◆ Task description
Scan the listing below. Report each line that includes "Build".

++++++++

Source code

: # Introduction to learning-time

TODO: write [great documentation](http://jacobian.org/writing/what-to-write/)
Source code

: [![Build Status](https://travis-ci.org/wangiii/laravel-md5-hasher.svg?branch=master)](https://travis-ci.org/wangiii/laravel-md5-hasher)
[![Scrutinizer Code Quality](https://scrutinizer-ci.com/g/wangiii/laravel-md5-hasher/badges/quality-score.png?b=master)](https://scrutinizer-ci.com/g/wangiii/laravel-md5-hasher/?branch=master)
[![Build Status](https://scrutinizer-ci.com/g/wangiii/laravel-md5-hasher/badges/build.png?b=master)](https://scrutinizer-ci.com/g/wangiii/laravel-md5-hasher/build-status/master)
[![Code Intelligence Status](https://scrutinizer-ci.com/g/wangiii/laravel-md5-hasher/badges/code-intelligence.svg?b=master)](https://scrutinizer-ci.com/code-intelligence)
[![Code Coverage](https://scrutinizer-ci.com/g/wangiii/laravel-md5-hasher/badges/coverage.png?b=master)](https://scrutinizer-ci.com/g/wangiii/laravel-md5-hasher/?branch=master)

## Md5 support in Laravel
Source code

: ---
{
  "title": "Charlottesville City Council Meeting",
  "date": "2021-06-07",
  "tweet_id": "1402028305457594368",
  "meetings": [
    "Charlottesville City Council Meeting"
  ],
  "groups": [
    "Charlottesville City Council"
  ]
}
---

++++++++

◆ Solution
: [![Build Status](https://travis-ci.org/wangiii/laravel-md5-hasher.svg?branch=master)](https://travis-ci.org/wangiii/laravel-md5-hasher)
[![Build Status](https://scrutinizer-ci.com/g/wangiii/laravel-md5-hasher/badges/build.png?b=master)](https://scrutinizer-ci.com/g/wangiii/laravel-md5-hasher/build-status/master)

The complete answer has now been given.